Roadmap Pengembangan Fakultas Tarbiyah IAITF Dumai Tahun 2025–2030 merupakan arah strategis yang disusun untuk mewujudkan transformasi kelembagaan secara bertahap, terstruktur, dan berkelanjutan. Roadmap ini dirancang berdasarkan visi fakultas untuk menjadi institusi unggul dalam pengembangan ilmu pendidikan Islam berbasis nilai wasathiyah dan budaya Melayu pesisir Selat Melaka, dengan orientasi pada daya saing nasional dan internasional.
Secara konseptual, roadmap ini dibangun dalam tiga tahapan utama yang saling berkesinambungan, yaitu tahap fondasi dan konsolidasi, tahap pengembangan dan akselerasi, serta tahap keunggulan dan daya saing global. Ketiga tahap ini mencerminkan proses evolusi fakultas dari penguatan internal menuju ekspansi eksternal dan pengakuan global.
Pada tahap pertama, yaitu Fondasi dan Konsolidasi (2025–2026), Fakultas Tarbiyah difokuskan pada pembangunan sistem dasar yang kuat sebagai pijakan pengembangan jangka panjang. Kegiatan utama pada tahap ini meliputi implementasi awal Outcome-Based Education (OBE), penguatan kurikulum dan RPS berbasis capaian pembelajaran, peningkatan kompetensi dosen dan tenaga kependidikan, serta penguatan sistem penjaminan mutu melalui siklus PPEPP. Selain itu, digitalisasi layanan akademik dan pembelajaran mulai dikembangkan sebagai bagian dari transformasi kelembagaan. Pada fase ini, fakultas juga mulai menyusun arah riset dan pengabdian yang berbasis kebutuhan masyarakat serta memperkuat kerja sama di tingkat nasional.
Memasuki tahap kedua, yaitu Pengembangan dan Akselerasi (2027–2028), Fakultas Tarbiyah mulai mengoptimalkan sistem yang telah dibangun untuk menghasilkan capaian yang lebih nyata. Implementasi OBE dilakukan secara penuh dan konsisten, disertai dengan peningkatan kualitas dosen melalui pendidikan lanjut dan sertifikasi. Produktivitas riset dan publikasi ilmiah ditingkatkan, serta mulai dikembangkan jurnal dan pusat kajian pendidikan Islam berbasis nilai wasathiyah dan budaya Melayu pesisir. Pada tahap ini, pengabdian kepada masyarakat diarahkan pada pemberdayaan yang lebih terstruktur dan berdampak. Selain itu, kerja sama nasional dan internasional diperluas, serta tata kelola fakultas mulai mengadopsi pendekatan berbasis data dan teknologi.

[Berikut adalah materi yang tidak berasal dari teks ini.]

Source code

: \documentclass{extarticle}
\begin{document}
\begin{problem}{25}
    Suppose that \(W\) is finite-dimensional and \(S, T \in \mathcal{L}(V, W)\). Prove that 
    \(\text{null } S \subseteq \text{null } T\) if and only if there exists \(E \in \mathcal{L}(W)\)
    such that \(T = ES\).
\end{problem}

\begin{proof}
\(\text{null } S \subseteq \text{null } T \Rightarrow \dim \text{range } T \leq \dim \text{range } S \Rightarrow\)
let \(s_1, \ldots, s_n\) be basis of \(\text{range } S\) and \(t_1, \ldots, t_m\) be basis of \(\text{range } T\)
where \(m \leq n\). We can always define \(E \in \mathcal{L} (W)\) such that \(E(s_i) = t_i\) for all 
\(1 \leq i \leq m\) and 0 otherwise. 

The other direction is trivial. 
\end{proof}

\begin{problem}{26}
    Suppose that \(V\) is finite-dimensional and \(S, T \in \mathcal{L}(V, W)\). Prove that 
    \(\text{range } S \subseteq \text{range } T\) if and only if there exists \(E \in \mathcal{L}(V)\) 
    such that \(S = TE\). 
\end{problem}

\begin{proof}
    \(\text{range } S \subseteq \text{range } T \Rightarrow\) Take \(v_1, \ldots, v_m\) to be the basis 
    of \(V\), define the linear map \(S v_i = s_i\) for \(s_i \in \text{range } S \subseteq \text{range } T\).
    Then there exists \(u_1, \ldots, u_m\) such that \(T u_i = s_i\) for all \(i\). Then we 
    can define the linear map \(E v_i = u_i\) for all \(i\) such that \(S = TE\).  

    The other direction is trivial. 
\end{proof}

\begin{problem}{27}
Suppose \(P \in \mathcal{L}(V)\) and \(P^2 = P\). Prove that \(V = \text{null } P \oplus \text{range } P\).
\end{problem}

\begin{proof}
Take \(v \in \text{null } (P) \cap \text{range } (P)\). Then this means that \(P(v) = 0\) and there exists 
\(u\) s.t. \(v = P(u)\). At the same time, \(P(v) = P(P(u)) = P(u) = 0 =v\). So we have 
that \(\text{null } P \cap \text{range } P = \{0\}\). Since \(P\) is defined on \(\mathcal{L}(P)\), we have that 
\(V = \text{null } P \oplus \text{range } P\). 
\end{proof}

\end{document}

Tahap ketiga, yaitu Keunggulan dan Daya Saing Global (2029–2030), merupakan fase pematangan dan pencapaian visi fakultas. Pada tahap ini, Fakultas Tarbiyah diharapkan telah menjadi pusat keunggulan pendidikan Islam yang diakui di tingkat nasional dan mulai memperoleh pengakuan di tingkat internasional. Internasionalisasi pendidikan dan riset menjadi fokus utama, termasuk pengembangan kerja sama lintas negara, pertukaran akademik, serta publikasi internasional. Inovasi pembelajaran berbasis teknologi, termasuk pemanfaatan digital learning dan kecerdasan buatan, mulai diimplementasikan secara lebih luas. Lulusan diharapkan memiliki daya saing global dengan tetap berakar pada nilai-nilai wasathiyah. Selain itu, fakultas diharapkan mampu memberikan kontribusi nyata dalam pengembangan masyarakat dan peradaban.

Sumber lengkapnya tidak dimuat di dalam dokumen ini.